When you process the data set, the clue becomes a golden record. It is a consolidated representation of a data subject, derived from multiple sources.
The following diagram illustrates the transition from an ingested record to a golden record, including various actions that take place along the way.
From record to clue
The goal of mapping is to create the clues in the format that you set up. After you create the mapping, you can modify or improve the records by using the following options:
-
Property rules – to improve the quality of mapped records by normalizing and transforming property values.
-
Pre-process rules – to apply changes to mapped records. For example, add tags or aliases to the records or send the records to quarantine.
-
Advanced mapping code – to introduce changes to the clues programmatically. You can perform similar actions as with property and pre-process rules but you gain greater flexibility to apply complex conditions.
The clues reflect all changes that you introduce to the mapped records.
From clue to golden record
To become a golden record, the clue has to go through processing, which consists of two steps: data part processing and golden record processing. On this stage, the actions are applied across all data sources in CluedIn. This means that the system analyzes the existing golden records and determines whether the current record should create a new golden record or become a part of another golden record.
During data part processing, CluedIn analyzes the clue and turns it into a data part by applying the semantic layer. One clue always produces one data part. Often, data parts have the same vocabulary keys as the corresponding clues. However, there might be cases when the vocabulary keys are different due to vocabulary key mapping in the data catalogue.
The data part processing step involves the following actions:
-
Applying data part rules – to modify the values in data parts that come from different sources. Data part rules are mostly used for normalization and transformation of values on the vocabulary key level.
-
Triggering the enrichment – to improve the clues by providing additional details from external services.
-
Merging identical clues by codes – to reduce the number of duplicates in the system by merging clues that have identical entity origin codes or entity codes. For more information, see Codes.
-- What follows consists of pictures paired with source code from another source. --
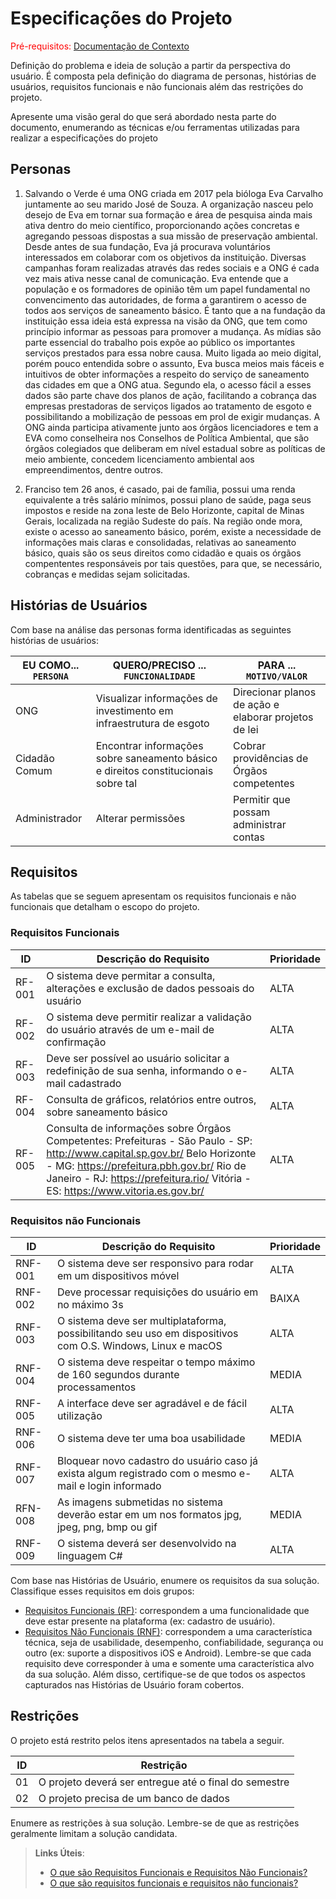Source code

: # Especificações do Projeto

<span style="color:red">Pré-requisitos: <a href="1-Documentação de Contexto.md"> Documentação de Contexto</a></span>

Definição do problema e ideia de solução a partir da perspectiva do usuário. É composta pela definição do  diagrama de personas, histórias de usuários, requisitos funcionais e não funcionais além das restrições do projeto.

Apresente uma visão geral do que será abordado nesta parte do documento, enumerando as técnicas e/ou ferramentas utilizadas para realizar a especificações do projeto


## Personas

1. Salvando o Verde é uma ONG criada em 2017 pela bióloga Eva Carvalho juntamente ao seu marido José de Souza. A organização nasceu pelo desejo de Eva em tornar sua formação e área de pesquisa ainda mais ativa dentro do meio científico, proporcionando ações concretas e agregando pessoas dispostas a sua missão de preservação ambiental. Desde antes de sua fundação, Eva já procurava voluntários interessados em colaborar com os objetivos da instituição. Diversas campanhas foram realizadas através das redes sociais e a ONG é cada vez mais ativa nesse canal de comunicação. Eva entende que a população e os formadores de opinião têm um papel fundamental no convencimento das autoridades, de forma a garantirem o acesso de todos aos serviços de saneamento básico. É tanto que a na fundação da instituição essa ideia está expressa na visão da ONG, que tem como princípio informar as pessoas para promover a mudança. As mídias são parte essencial do trabalho pois expõe ao público os importantes serviços prestados para essa nobre causa. Muito ligada ao meio digital, porém pouco entendida sobre o assunto, Eva busca meios mais fáceis e intuitivos de obter informações a respeito do serviço de saneamento das cidades em que a ONG atua. Segundo ela, o acesso fácil a esses dados são parte chave dos planos de ação, facilitando a cobrança das empresas prestadoras de serviços ligados ao tratamento de esgoto e possibilitando a mobilização de pessoas em prol de exigir mudanças. A ONG ainda participa ativamente junto aos órgãos licenciadores e tem a EVA como conselheira nos Conselhos de Política Ambiental, que são órgãos colegiados que deliberam em nível estadual sobre as políticas de meio ambiente, concedem licenciamento ambiental aos empreendimentos, dentre outros.

2. Franciso tem 26 anos, é casado, pai de família, possui uma renda equivalente a três salário mínimos, possui plano de saúde, paga seus impostos e reside na zona leste de Belo Horizonte, capital de Minas Gerais, localizada na região Sudeste do país. Na região onde mora, existe o acesso ao saneamento básico, porém, existe a  necessidade de informações mais claras e consolidadas, relativas ao saneamento básico, quais são os seus direitos como cidadão e quais os órgãos compententes responsáveis por tais questões, para que, se necessário, cobranças e medidas sejam solicitadas.


## Histórias de Usuários

Com base na análise das personas forma identificadas as seguintes histórias de usuários:

|EU COMO... `PERSONA`| QUERO/PRECISO ... `FUNCIONALIDADE` |PARA ... `MOTIVO/VALOR`                 |
|--|--|--|
|ONG                 | Visualizar informações de investimento em infraestrutura de esgoto | Direcionar planos de ação e elaborar projetos de lei   |
|Cidadão Comum       | Encontrar informações sobre saneamento básico e direitos constitucionais sobre tal | Cobrar providências de Órgãos competentes |
|Administrador       | Alterar permissões                 | Permitir que possam administrar contas |

## Requisitos

As tabelas que se seguem apresentam os requisitos funcionais e não funcionais que detalham o escopo do projeto.

### Requisitos Funcionais

|ID    | Descrição do Requisito  | Prioridade |
|------|-------------------------|----|
|RF-001| O sistema deve permitar a consulta, alterações e exclusão de dados pessoais do usuário | ALTA | 
|RF-002| O sistema deve permitir realizar a validação do usuário através de um e-mail de confirmação | ALTA |
|RF-003| Deve ser possível ao usuário solicitar a redefinição de sua senha, informando o e-mail cadastrado | ALTA |
|RF-004| Consulta de gráficos, relatórios entre outros, sobre saneamento básico | ALTA |
|RF-005| Consulta de informações sobre Órgãos Competentes: Prefeituras - São Paulo - SP: http://www.capital.sp.gov.br/ Belo Horizonte - MG: https://prefeitura.pbh.gov.br/ Rio de Janeiro - RJ: https://prefeitura.rio/ Vitória - ES: https://www.vitoria.es.gov.br/ |ALTA|


### Requisitos não Funcionais

|ID     | Descrição do Requisito  |Prioridade |
|-------|-------------------------|----|
|RNF-001| O sistema deve ser responsivo para rodar em um dispositivos móvel | ALTA | 
|RNF-002| Deve processar requisições do usuário em no máximo 3s |  BAIXA | 
|RNF-003| O sistema deve ser multiplataforma, possibilitando seu uso em dispositivos com O.S. Windows, Linux e macOS | ALTA |
|RNF-004| O sistema deve respeitar o tempo máximo de 160 segundos durante processamentos | MEDIA |
|RNF-005| A interface deve ser agradável e de fácil utilização | ALTA 
|RNF-006| O sistema deve ter uma boa usabilidade | MEDIA |
|RNF-007| Bloquear novo cadastro do usuário caso já exista algum registrado com o mesmo e-mail e login informado | ALTA |
|RFN-008| As imagens submetidas no sistema deverão estar em um nos formatos jpg, jpeg, png, bmp ou gif | MEDIA |
|RNF-009| O sistema deverá ser desenvolvido na linguagem C# | ALTA |

Com base nas Histórias de Usuário, enumere os requisitos da sua solução. Classifique esses requisitos em dois grupos:

- [Requisitos Funcionais
 (RF)](https://pt.wikipedia.org/wiki/Requisito_funcional):
 correspondem a uma funcionalidade que deve estar presente na
  plataforma (ex: cadastro de usuário).
- [Requisitos Não Funcionais
  (RNF)](https://pt.wikipedia.org/wiki/Requisito_n%C3%A3o_funcional):
  correspondem a uma característica técnica, seja de usabilidade,
  desempenho, confiabilidade, segurança ou outro (ex: suporte a
  dispositivos iOS e Android).
Lembre-se que cada requisito deve corresponder à uma e somente uma
característica alvo da sua solução. Além disso, certifique-se de que
todos os aspectos capturados nas Histórias de Usuário foram cobertos.

## Restrições

O projeto está restrito pelos itens apresentados na tabela a seguir.

|ID| Restrição                                             |
|--|-------------------------------------------------------|
|01| O projeto deverá ser entregue até o final do semestre |
|02| O projeto precisa de um banco de dados                |


Enumere as restrições à sua solução. Lembre-se de que as restrições geralmente limitam a solução candidata.

> **Links Úteis**:
> - [O que são Requisitos Funcionais e Requisitos Não Funcionais?](https://codificar.com.br/requisitos-funcionais-nao-funcionais/)
> - [O que são requisitos funcionais e requisitos não funcionais?](https://analisederequisitos.com.br/requisitos-funcionais-e-requisitos-nao-funcionais-o-que-sao/)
During golden record processing, CluedIn analyzed a data part and determines whether it will produce a new golden record or aggregate into the existing golden record. During this step, the following actions take place:
-
Establishing relations between golden records – to indicate how golden records are related or interact with each other.
-
Applying survivorship rules – to determine which values from the data parts contribute to the golden record.
-
Producing the golden record – to create a new golden record from the data part or aggregate the data part into the existing golden record.
-
Applying golden record rules – to facilitate easy identification and retrieval of golden records within the system (for example, by adding tags). For more information about rules, see Rule types.
The golden records can then be cleaned, deduplicated, and streamed. As a result, you’ll get accurate and reliable master data that you can use for collaboration, reporting, decision-making, and optimizing your business processes.